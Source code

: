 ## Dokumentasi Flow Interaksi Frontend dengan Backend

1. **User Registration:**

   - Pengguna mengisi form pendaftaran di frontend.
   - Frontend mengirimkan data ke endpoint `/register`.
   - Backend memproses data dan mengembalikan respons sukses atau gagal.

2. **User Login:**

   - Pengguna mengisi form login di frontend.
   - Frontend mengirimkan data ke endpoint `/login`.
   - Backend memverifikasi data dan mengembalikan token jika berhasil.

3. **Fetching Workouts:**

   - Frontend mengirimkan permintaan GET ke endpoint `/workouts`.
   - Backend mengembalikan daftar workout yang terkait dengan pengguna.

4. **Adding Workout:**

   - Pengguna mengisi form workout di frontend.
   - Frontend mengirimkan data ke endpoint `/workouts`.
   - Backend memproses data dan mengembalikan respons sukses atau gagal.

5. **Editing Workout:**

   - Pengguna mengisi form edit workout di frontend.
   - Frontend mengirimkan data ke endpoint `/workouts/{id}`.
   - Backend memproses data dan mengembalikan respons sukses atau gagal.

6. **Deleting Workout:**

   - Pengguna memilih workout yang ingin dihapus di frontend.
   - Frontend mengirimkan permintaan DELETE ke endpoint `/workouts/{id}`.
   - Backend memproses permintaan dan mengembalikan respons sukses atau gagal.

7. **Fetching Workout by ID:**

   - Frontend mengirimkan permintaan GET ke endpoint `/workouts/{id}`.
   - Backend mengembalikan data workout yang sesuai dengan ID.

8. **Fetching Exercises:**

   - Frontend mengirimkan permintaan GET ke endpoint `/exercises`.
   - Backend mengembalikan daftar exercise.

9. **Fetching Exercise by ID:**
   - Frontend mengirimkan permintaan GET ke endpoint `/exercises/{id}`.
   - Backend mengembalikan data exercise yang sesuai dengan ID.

....

Give an exact copy of the lines above from the line with "- Backend memproses permintaan" up to and including the line with "- Backend mengembalikan data workout", and leave everything else out.

→ **PROBLEM SOLUTION**
   - Backend memproses permintaan dan mengembalikan respons sukses atau gagal.

7. **Fetching Workout by ID:**

   - Frontend mengirimkan permintaan GET ke endpoint `/workouts/{id}`.
   - Backend mengembalikan data workout yang sesuai dengan ID.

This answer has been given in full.